Cogliere la non direzionalità dell’arte: la verità delle immagini sta nella loro obliquità, non nel loro semplice porsi di fronte a noi – la pittura come amorfismo.
Dipingere non è un esercizio tra gli altri; come lo scrivere, esso pone in essere la fragranza, la fascinazione di un gesto che, compiuto in se stesso scorre poi nei mille rivoli della significazione. Atto solipsistico per eccellenza , il gesto artistico istituisce pire- paradossalmente – la comunicazione.
In quel parlare d’altro, in quell’inutilità dell’arte si coglie l’irriducibilità dell’agire comunicativo, la non – fissità dei gesti quotidiani che, pure, come le opere, stanno lì a fissarci ogni giorno.

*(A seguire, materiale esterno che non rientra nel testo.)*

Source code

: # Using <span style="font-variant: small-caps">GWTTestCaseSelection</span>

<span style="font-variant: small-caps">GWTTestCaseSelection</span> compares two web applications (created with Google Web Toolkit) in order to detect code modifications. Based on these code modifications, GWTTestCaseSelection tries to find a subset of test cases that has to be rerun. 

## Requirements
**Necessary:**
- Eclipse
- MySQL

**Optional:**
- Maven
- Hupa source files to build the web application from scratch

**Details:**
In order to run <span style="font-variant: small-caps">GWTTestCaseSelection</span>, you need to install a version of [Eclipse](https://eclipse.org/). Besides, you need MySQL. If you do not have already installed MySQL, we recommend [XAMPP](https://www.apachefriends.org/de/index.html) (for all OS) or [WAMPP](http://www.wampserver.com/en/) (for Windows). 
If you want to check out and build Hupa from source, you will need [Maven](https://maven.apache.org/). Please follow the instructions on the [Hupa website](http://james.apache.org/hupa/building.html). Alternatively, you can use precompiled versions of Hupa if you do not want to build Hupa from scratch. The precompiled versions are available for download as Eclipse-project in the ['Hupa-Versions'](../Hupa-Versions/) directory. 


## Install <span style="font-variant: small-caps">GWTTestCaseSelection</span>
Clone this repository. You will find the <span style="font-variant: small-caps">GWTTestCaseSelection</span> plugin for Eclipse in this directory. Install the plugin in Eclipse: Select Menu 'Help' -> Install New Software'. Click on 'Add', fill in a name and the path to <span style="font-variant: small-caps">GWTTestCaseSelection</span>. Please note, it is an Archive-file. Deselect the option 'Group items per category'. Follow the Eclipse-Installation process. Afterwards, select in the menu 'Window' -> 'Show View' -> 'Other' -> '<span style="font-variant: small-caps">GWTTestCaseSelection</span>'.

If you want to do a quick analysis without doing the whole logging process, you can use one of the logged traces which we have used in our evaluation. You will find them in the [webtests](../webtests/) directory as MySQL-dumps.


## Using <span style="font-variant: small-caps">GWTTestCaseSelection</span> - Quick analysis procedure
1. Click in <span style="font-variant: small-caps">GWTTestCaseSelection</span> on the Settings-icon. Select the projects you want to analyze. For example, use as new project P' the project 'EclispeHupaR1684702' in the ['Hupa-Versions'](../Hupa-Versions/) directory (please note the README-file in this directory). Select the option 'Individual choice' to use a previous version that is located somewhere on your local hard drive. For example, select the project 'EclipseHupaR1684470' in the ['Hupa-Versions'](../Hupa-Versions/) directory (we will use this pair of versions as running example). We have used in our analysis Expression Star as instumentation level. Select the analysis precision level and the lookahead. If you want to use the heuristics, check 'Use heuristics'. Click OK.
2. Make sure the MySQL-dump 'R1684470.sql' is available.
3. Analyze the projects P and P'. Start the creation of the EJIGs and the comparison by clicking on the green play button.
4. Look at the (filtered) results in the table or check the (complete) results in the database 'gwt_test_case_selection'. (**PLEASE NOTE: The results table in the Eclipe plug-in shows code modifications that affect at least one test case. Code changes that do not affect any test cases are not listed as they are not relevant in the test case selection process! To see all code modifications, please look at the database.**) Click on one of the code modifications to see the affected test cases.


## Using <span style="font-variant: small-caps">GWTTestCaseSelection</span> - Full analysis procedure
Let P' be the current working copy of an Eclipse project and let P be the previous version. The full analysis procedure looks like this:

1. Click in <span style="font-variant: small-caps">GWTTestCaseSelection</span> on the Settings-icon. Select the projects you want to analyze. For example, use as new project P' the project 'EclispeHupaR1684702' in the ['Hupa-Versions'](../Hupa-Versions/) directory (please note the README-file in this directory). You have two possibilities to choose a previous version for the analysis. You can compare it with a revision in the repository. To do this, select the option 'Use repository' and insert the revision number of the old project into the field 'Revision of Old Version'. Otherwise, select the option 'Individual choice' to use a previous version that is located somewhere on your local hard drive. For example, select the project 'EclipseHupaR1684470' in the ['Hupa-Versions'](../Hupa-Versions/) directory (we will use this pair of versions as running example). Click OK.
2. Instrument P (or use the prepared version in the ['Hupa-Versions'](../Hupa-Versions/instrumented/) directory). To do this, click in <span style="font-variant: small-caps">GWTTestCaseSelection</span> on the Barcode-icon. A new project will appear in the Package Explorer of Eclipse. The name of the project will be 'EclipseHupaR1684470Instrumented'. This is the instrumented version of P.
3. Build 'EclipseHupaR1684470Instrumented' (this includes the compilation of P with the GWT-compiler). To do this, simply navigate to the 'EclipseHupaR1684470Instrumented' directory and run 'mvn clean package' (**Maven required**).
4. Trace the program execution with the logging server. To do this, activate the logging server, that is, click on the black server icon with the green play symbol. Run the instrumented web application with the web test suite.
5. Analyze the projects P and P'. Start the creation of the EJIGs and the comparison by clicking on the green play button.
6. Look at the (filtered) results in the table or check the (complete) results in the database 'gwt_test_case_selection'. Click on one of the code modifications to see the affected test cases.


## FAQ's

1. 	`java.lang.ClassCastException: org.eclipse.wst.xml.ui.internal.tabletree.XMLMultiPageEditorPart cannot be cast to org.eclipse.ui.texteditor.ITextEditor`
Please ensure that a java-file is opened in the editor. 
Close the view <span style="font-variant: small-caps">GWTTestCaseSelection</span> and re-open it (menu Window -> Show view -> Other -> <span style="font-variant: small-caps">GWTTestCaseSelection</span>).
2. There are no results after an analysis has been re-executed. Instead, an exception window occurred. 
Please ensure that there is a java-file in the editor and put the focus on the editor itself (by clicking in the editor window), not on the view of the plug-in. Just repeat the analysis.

L’Arte è la metafora più propria del quotidiano: insipiente del fondamento ultimo, la vita quotidiana si scontra solo con delle superfici. La superficie bianca – spazio ritagliato dallo – nello spazio – è contaminata dal colore: “temenos” violato, lo spazio pittorico richiama la profanità del quotidiano, che però riceve la sua consacrazione dalla ripetizione; come il lavoro religioso il lavoro artistico opera nell’identità di una gestualità che, per miracolo, genera la diversità – l’opera.

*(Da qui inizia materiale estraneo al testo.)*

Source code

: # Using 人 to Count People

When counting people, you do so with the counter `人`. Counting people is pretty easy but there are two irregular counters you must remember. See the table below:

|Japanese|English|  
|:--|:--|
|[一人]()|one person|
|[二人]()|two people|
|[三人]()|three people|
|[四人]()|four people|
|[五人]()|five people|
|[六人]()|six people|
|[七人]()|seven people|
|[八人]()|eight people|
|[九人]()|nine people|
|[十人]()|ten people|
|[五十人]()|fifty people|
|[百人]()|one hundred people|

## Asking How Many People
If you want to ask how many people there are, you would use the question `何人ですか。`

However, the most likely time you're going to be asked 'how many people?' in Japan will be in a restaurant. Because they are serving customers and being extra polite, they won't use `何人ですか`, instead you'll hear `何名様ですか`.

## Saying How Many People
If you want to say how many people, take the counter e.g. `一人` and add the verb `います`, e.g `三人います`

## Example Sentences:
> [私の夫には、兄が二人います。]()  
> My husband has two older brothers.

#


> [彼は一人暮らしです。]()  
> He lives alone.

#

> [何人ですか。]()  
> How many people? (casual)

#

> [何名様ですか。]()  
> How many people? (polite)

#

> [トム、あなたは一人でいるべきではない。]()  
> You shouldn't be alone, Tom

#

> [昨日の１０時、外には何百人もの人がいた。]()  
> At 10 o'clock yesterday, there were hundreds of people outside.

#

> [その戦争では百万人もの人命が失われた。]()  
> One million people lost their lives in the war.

Un’attitudine quasi mistica: l’artista sperimenta il rapporto con l’essenza, di volta in volta alla ricerca dell’espressione più propria da dare al suo sentire, familiare con ciò che ancora non esiste: qui si parla dell’arte come evento. Non è questione di “techne”e di “episteme” non solo, almeno: “ cosa leggera infatti è il poeta, alata e sacra” (Platone, Ione, 534 B).
Non come l’oracolo o il profeta , che parlano al posto di qualcun altro, l’artista parla da se stesso e contempla una realtà sfuggevole e vaga, dentro di lui e fuori di lui.
Ora la logica formale è esercitata più dalle macchine che dagli uomini; sembra che l’analogia possa prendersi la sua rivincita. Mediatore di questo nuovo approccio alla realtà, l’artista fruga attraverso i colori e le forme del simbolo, una presenza che cerca continuamente la sua collocazione.
Multiforme come l’acqua, il simbolo continua ad interrogarci.